Admission Free,No Booking Necessary

Place
統計数理研究所 セミナー室6 (A508)
/ Seminar room 6 (A508) @ The Institute of Statistical Mathematics
区切り線
Speaker
Dr. Anne Strader (GFZ German Research Centre for Geosciences)
Title
Evaluation of Current CSEP Testing Methods: Case Studies for Japan and California
Abstract
The Collaboratory for the Study of Earthquake Predictability (CSEP) was developed to rigorously test earthquake forecasts retrospectively and prospectively through reproducible, completely transparent experiments within a controlled environment (Zechar et al., 2010).  Forecasts are individually evaluated using a set of likelihood-based consistency tests, which measure the consistency between the number, spatial and magnitude distribution of the observed and forecasted seismicity during the testing period (Schorlemmer et al., 2007; Zechar et al., 2010). Additionally, the classical paired t-test and non-parametric w-test are used to directly compare two forecasts' performances at target earthquake locations.
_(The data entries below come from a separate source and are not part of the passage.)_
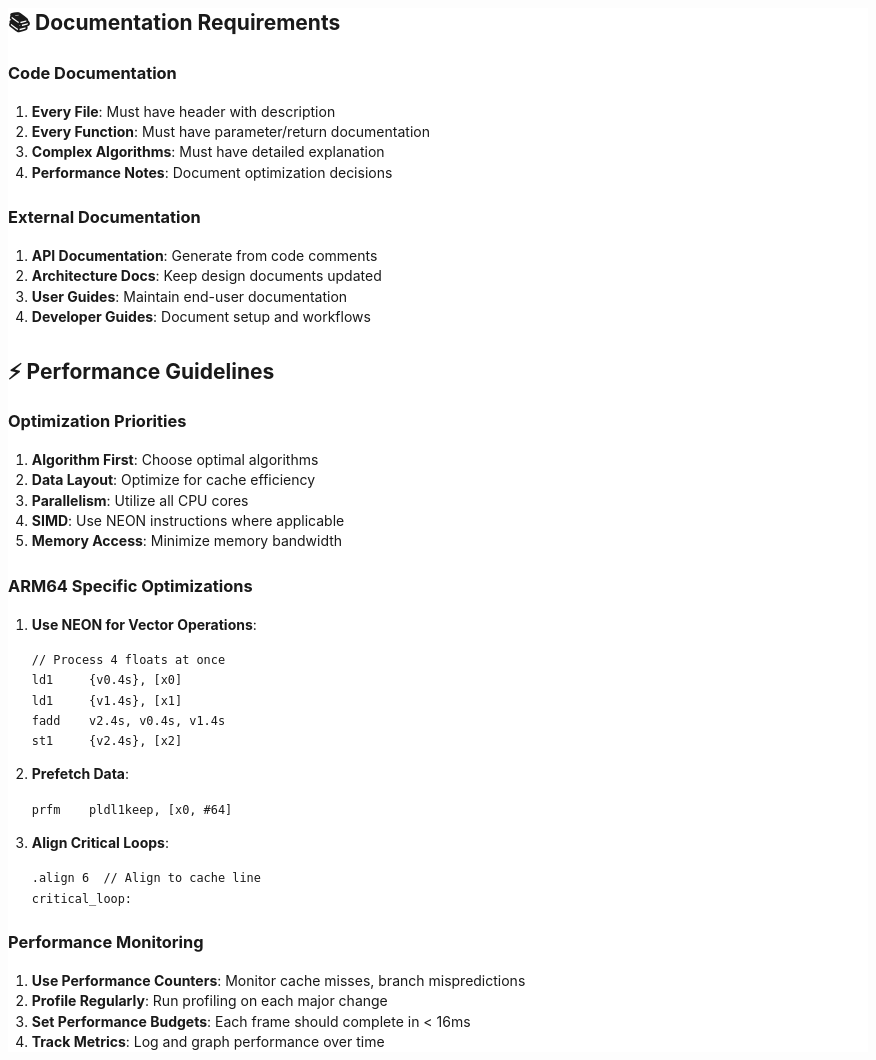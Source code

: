 ## 📚 Documentation Requirements

### Code Documentation

1. **Every File**: Must have header with description
2. **Every Function**: Must have parameter/return documentation
3. **Complex Algorithms**: Must have detailed explanation
4. **Performance Notes**: Document optimization decisions

### External Documentation

1. **API Documentation**: Generate from code comments
2. **Architecture Docs**: Keep design documents updated
3. **User Guides**: Maintain end-user documentation
4. **Developer Guides**: Document setup and workflows

## ⚡ Performance Guidelines

### Optimization Priorities

1. **Algorithm First**: Choose optimal algorithms
2. **Data Layout**: Optimize for cache efficiency
3. **Parallelism**: Utilize all CPU cores
4. **SIMD**: Use NEON instructions where applicable
5. **Memory Access**: Minimize memory bandwidth

### ARM64 Specific Optimizations

1. **Use NEON for Vector Operations**:
   ```assembly
   // Process 4 floats at once
   ld1     {v0.4s}, [x0]
   ld1     {v1.4s}, [x1]
   fadd    v2.4s, v0.4s, v1.4s
   st1     {v2.4s}, [x2]
   ```

2. **Prefetch Data**:
   ```assembly
   prfm    pldl1keep, [x0, #64]
   ```

3. **Align Critical Loops**:
   ```assembly
   .align 6  // Align to cache line
   critical_loop:
   ```

### Performance Monitoring

1. **Use Performance Counters**: Monitor cache misses, branch mispredictions
2. **Profile Regularly**: Run profiling on each major change
3. **Set Performance Budgets**: Each frame should complete in < 16ms
4. **Track Metrics**: Log and graph performance over time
These tests rely on a hypothesis testing framework, resulting in a final decision (to reject or not reject a forecast), rather than quantifying the model's lack-of-fit or localized performance. Residual methods are employed by the CSEP to discern spatial variation in model performance compared to the observed seismicity distribution and other models, but are not currently incorporated into decision-making processes. To illustrate what can be learned from commonly utilized current CSEP tests, we present two case studies. The first is a retrospective evaluation of a rate-and-state forecast for the Japan CSEP testing classes, where spatiotemporal seismicity rate fluctuations are inverted for Coulomb stress changes. Although the model underestimates the number of earthquakes following the M9.0 Tohoku mainshock, it displays positive information gain over baseline ETAS seismicity rates (Ogata, 2011) within the rupture region. The second forecasting experiment is a continued prospective evaluation of the time-independent California earthquake forecasts tested in the Regional Earthquake Likelihood Model (RELM) experiment, from 2011-2016. Additionally, we test two models developed by the United States Geological Survey (USGS): the time-dependent Uniform California Earthquake Rupture Forecast (UCERF2) and time-independent National Seismic Hazard Mapping Project (NSHMP) models.  To reduce bias from expert-based decision making utilized in current testing methods, we introduce the framework of a Dynamic Risk Quantification (DRQ) platform, that will be developed to combine and optimize ensemble forecasts and hazard models using a data-driven approach, and updated as new data become available.